Human cutaneous microdialysis approaches for assessing nitric oxide (NO)-dependent blood flow include local heating (LH) of the skin until a plateau is reached, followed by infusion of a NO synthase inhibitor such as -nitro-l-arginine methyl ester (l-NAME); however, varied methods of quantifying and expressing NO-dependent vasodilation can obfuscate data interpretation and reproducibility. We retrospectively assessed NO-dependent vasodilation during LH to 39°C or 42°C, calculated as the ) absolute contribution of the NO-dependent component (along with baseline and the non-NO-dependent component) to the total cutaneous vascular conductance (CVC) response to LH, normalized to maximal CVC (%CVC); ) difference in %CVC (Δ%CVC) between the LH plateau and post-NO synthase inhibition (l-NAME plateau; Δ%CVC = LH plateau - l-NAME plateau); ) percentage of the LH plateau attributable to Δ%CVC (%plateau = Δ%CVC/LH plateau × 100); and ) %plateau when correcting for baseline. The LH plateaus during 39°C and 42°C were 48 ± 17%CVC (9 ± 5% baseline; 2 ± 4% non-NO dependent; 36 ± 15% NO dependent) and 88 ± 10%CVC (15 ± 8% baseline; 9 ± 10% non-NO dependent; 64 ± 13% NO dependent), respectively. The absolute contributions of the non-NO-dependent and NO-dependent components of the response ( < 0.0001) and the Δ%CVC (66 ± 14 vs. 38 ± 15%) were greater during 42°C compared with 39°C (all ≤ 0.02); however, there were no differences between the two protocols in %plateau (75 ± 13 vs. 80 ± 10%; = 0.57) or %plateau (88 ± 14 vs. 95 ± 8%; = 0.31). For both protocols, the values were greater for %plateau versus Δ%CVC and %plateau ( ≤ 0.0001), and for %plateau versus Δ%CVC ( ≤ 0.05). Quantification of NO-dependent skin vasodilation responses to LH is dependent upon the mathematical approach and verbal description, which can meaningfully impact data interpretation and reproducibility. Local heating protocols are commonly used in conjunction with intradermal microdialysis for assessing nitric oxide (NO)-dependent microvascular function in humans, but various methods used to quantify and describe NO-dependent vasodilation may impact data interpretation. We compared four approaches for quantifying NO-dependent cutaneous vasodilation during local heating at 39°C and 42°C. We identify discrepancies in calculated NO-dependent dilation responses that are dependent upon the mathematical approach and meaningfully impact data interpretation and reproducibility.

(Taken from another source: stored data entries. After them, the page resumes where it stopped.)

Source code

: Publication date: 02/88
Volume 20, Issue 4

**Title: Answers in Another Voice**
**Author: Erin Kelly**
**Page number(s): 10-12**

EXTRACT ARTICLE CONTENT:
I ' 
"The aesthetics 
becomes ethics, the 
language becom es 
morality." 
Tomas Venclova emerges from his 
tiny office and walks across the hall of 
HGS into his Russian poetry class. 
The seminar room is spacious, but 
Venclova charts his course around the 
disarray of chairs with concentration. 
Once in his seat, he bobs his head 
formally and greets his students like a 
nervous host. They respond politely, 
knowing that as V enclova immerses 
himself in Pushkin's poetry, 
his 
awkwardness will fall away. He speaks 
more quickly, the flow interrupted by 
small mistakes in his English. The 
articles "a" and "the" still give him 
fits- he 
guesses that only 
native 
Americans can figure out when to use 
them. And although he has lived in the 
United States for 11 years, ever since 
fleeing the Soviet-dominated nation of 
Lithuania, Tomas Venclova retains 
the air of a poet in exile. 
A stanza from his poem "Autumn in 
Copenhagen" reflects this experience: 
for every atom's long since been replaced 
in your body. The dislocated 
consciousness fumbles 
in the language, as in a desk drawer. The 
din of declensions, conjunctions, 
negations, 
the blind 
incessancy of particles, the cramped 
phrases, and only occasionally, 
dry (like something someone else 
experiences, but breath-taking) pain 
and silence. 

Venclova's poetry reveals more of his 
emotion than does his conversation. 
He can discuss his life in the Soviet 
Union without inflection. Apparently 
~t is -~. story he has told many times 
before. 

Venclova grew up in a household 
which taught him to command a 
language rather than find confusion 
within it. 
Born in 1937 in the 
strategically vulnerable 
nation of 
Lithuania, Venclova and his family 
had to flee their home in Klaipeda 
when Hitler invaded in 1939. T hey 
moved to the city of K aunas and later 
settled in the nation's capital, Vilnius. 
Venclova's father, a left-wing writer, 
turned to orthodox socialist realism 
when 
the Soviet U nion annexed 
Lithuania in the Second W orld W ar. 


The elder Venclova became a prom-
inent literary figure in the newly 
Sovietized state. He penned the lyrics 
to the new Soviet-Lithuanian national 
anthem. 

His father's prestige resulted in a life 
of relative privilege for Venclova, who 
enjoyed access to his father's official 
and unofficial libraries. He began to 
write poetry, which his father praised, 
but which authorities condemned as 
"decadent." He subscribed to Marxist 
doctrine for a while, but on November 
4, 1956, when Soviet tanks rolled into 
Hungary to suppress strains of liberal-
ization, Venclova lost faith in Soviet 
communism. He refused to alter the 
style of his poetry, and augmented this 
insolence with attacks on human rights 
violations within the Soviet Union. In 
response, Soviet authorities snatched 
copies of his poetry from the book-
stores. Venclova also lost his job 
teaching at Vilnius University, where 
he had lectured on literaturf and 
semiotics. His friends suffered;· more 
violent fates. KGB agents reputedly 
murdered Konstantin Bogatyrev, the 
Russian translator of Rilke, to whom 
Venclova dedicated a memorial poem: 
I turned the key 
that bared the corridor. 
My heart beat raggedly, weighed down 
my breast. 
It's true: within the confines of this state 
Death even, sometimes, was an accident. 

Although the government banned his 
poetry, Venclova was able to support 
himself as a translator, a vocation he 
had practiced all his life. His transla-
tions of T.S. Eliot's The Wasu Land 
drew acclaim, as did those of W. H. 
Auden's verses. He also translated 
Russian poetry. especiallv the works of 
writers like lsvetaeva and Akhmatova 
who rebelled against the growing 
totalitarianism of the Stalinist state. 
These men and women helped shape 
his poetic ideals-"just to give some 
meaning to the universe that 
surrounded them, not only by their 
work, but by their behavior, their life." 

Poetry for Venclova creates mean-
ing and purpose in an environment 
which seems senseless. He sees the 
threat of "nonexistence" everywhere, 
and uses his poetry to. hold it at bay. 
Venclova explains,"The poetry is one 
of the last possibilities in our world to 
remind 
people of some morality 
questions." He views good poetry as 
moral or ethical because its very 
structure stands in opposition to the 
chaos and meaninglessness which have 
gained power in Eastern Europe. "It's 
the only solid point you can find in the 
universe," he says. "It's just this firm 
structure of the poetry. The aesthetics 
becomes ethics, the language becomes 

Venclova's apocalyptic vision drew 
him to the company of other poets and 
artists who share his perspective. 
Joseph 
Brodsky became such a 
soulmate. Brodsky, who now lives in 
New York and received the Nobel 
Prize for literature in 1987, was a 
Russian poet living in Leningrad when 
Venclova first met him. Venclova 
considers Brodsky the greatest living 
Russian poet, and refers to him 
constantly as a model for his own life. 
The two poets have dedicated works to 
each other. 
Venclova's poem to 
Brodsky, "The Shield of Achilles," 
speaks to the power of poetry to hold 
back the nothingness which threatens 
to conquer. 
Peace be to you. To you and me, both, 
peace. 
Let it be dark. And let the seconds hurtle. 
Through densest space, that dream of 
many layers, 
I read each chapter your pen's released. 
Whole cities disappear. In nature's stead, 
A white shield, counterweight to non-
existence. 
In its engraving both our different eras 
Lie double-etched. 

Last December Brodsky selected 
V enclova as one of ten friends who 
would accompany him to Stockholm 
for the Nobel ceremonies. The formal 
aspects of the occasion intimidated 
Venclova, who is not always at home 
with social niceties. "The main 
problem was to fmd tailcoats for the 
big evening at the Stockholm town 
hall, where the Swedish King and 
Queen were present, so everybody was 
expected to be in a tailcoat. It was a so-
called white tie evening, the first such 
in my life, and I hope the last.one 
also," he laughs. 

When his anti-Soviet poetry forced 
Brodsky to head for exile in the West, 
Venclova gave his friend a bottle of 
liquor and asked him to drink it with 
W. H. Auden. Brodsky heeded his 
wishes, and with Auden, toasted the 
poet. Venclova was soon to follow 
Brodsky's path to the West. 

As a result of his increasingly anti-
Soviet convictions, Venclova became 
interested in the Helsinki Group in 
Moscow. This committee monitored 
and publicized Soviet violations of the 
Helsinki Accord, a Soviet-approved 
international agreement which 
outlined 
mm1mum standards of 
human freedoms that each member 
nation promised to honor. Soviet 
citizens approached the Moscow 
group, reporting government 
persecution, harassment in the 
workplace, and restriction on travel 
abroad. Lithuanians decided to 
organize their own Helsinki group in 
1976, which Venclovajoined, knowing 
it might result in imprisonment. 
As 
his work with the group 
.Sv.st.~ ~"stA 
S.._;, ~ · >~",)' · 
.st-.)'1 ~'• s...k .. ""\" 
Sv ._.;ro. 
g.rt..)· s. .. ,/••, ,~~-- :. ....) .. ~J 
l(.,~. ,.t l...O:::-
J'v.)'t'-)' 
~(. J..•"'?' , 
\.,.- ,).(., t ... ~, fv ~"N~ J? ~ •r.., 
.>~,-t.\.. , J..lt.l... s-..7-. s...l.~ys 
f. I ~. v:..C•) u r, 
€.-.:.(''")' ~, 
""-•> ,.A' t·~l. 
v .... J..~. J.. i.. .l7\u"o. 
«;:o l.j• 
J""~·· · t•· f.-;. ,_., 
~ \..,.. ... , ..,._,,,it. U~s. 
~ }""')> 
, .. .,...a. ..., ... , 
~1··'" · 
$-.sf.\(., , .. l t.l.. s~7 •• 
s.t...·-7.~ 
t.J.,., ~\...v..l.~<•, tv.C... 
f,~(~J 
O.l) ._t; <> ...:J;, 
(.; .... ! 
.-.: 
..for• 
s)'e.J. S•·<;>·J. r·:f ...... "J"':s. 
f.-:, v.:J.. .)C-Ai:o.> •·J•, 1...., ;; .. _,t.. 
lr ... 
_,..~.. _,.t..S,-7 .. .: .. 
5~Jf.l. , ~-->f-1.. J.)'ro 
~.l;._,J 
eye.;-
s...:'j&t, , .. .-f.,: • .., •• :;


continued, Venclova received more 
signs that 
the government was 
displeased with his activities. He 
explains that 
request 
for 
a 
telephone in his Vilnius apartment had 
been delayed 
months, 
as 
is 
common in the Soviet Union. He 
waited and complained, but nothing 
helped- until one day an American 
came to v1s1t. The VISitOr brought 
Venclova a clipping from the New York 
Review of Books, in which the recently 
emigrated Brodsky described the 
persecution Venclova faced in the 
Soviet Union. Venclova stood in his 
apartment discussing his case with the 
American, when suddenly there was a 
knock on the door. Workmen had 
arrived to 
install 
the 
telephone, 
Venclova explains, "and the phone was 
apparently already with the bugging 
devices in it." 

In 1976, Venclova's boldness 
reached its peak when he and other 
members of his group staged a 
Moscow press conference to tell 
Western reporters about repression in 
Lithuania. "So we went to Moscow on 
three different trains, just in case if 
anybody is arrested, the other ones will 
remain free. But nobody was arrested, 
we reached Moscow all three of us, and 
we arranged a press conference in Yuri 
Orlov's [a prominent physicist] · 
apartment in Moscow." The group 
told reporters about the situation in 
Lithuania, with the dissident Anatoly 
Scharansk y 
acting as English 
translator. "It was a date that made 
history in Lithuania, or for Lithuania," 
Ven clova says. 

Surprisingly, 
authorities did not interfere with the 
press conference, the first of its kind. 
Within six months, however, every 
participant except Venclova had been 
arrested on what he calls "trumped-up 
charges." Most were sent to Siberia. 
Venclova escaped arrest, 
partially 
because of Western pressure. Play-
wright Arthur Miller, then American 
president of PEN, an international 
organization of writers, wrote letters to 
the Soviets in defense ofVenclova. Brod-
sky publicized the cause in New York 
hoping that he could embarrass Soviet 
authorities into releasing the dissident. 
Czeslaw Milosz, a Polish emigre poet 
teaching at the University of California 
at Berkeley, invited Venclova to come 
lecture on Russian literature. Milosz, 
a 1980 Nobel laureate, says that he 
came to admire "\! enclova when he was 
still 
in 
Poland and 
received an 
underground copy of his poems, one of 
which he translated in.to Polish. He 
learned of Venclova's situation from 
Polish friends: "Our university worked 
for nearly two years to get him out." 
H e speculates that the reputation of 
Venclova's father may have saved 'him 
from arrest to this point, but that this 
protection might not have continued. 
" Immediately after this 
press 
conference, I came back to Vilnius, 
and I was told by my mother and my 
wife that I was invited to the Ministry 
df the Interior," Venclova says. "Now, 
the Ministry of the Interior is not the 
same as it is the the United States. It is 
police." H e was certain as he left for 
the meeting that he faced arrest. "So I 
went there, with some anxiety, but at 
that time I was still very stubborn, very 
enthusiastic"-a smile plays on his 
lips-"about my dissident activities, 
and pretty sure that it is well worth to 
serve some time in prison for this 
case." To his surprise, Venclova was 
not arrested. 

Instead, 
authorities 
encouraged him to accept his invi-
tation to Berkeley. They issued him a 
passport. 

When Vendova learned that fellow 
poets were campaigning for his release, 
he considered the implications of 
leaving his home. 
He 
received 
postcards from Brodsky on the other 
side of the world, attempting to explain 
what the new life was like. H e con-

人体皮肤微透析方法评估一氧化氮(NO)依赖性血流包括局部加热(LH)皮肤,直到达到平台,然后输注一氧化氮合酶抑制剂,如 -硝基-L-精氨酸甲酯(L-NAME); 然而,量化和表达 NO 依赖性血管舒张的方法各不相同可能会混淆数据解释和可重复性。我们回顾性评估了 LH 至 39°C 或 42°C 时的 NO 依赖性血管舒张,计算为绝对贡献的 NO 依赖性成分(与基线和非 NO 依赖性成分)对 LH 反应的皮肤血管传导率(CVC),归一化为最大 CVC(%CVC); )LH 平台和 NO 合酶抑制后(L-NAME 平台)之间的 %CVC 差异(Δ%CVC); )LH 平台归因于 Δ%CVC 的百分比(%plateau = Δ%CVC/LH 平台×100); 和)基线校正后的 %plateau。39°C 和 42°C 时的 LH 平台分别为 48 ± 17% CVC(9 ± 5% 基线; 2 ± 4% 非 NO 依赖性; 36 ± 15% NO 依赖性)和 88 ± 10% CVC(15 ± 8% 基线; 9 ± 10% 非 NO 依赖性; 64 ± 13% NO 依赖性)。响应的非 NO 依赖性和 NO 依赖性成分的绝对贡献(<0.0001)和 Δ%CVC(66 ± 14 对 38 ± 15%)在 42°C 时大于 39°C(均 <0.02); 然而,两种方案之间的 %plateau 没有差异(75 ± 13 对 80 ± 10%; = 0.57)或 %plateau(88 ± 14 对 95 ± 8%; = 0.31)。对于两种方案,%plateau 与 Δ%CVC 和 %plateau 的值均大于(<0.0001),而 %plateau 与 Δ%CVC 的值均大于(<0.05)。NO 依赖性皮肤血管舒张反应的量化取决于数学方法和描述,这可能会对数据解释和可重复性产生重大影响。局部加热方案常用于结合皮内微透析评估人类一氧化氮(NO)依赖性微血管功能,但用于量化和描述 NO 依赖性血管舒张的各种方法可能会影响数据解释。我们比较了在 39°C 和 42°C 时局部加热期间量化 NO 依赖性皮肤血管舒张的四种方法。我们发现计算出的 NO 依赖性扩张反应存在差异,这取决于数学方法,并对数据解释和可重复性产生重大影响。